14ymedio, Zunilda Mata, Havana, 31 August 2016 – The daughter of necessity and ingenuity, the application Conoce Cuba (Meet Cuba) has been gaining ground on Android phones throughout the island. With an intuitive design, well made and functional, it stands out among other tools that also seek to provide information about private services and places to eat or be entertained.
Conoce Cuba is distributed free in the weekly packet. Its developers, the young engineers Eliecer Cabrera and Pablo Casas Rodríguez Yordi, come from Camagüey and two years ago wrote the tool’s first lines of program code. Today, it is the work of their lives of which they feel most proud.
The two young men have designed versions with similar characteristics for other provinces, but the capital city is where they have the most complete inventory of restaurants, scenic places, clubs, cafes and homes for rent. “In the future we want to offer new services,” says Cabrera Casas, but they prefer to move forward in careful steps and consolidate what has been achieved.
The tool can be used without an internet connection, a trait shared by many of the apps created on the island. Some of them were demonstrated and exchanged during the first meeting of the Cuban Android Community, which was held last Saturday at the studio of the artist Alexis Leyva (Kcho), under the slogan “For a technological culture available to all.”

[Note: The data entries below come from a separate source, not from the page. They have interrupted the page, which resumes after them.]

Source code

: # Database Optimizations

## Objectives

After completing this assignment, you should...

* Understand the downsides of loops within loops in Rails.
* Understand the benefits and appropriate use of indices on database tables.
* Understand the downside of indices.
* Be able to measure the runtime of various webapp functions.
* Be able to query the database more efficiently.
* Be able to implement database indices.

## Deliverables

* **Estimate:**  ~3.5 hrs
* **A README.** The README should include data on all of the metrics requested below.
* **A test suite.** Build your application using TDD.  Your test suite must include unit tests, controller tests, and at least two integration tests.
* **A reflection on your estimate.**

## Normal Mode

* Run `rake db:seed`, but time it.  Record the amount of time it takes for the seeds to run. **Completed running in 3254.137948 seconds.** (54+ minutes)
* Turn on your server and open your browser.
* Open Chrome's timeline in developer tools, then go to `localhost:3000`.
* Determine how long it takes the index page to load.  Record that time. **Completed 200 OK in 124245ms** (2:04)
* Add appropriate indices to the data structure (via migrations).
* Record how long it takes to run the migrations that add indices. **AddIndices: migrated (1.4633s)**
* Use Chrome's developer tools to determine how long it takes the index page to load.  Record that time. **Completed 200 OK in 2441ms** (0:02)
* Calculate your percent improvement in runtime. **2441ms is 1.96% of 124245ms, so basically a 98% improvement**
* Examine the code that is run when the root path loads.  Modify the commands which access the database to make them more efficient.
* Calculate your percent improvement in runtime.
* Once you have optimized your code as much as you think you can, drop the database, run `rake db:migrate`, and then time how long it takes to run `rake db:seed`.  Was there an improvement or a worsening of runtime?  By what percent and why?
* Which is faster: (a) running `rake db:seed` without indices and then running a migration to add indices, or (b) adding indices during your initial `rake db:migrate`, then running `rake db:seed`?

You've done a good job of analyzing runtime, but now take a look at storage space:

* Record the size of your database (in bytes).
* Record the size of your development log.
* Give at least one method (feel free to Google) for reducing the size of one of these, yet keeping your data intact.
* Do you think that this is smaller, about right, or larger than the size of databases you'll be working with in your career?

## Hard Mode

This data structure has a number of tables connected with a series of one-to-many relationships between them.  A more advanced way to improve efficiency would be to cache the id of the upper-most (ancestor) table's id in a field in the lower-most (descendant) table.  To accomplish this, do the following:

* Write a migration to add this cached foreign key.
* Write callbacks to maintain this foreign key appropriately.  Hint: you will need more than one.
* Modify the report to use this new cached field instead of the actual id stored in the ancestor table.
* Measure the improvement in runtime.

The creation of these two camagüeyanos is “useful for visitors to the island,” they explain and they say they have focused “on the private sector from the beginning.” The app only provides “information on places that offer different services, but doesn’t include prices or ratings, so users have the freedom to choose,” says one of the creators.
The long-held dream of the student was taking shape in Cabrera Casas’ mind and when he graduated he made the decision. “If it doesn’t exist, we’re going to do it,” and he turned his hand to the work with an obsession that knows no bounds.
Totally free, the developers are careful not to include any license or restriction that would impede the massive use of Conoce Cuba.
To distribute it, they based their strategy on visiting cellphone repairers and developed an advantageous collaboration with their owners. At first, they walked around the city knocking on doors of the self-employed to offer their product.
The proprietor of the Ultracell workshop in Havana was one of the many who learned of the existence of Conoce Cuba on the street. After offering the tool as a part of the installation package he loads on the phones that come his way, he believes it has increased his numbers of clients and their satisfaction.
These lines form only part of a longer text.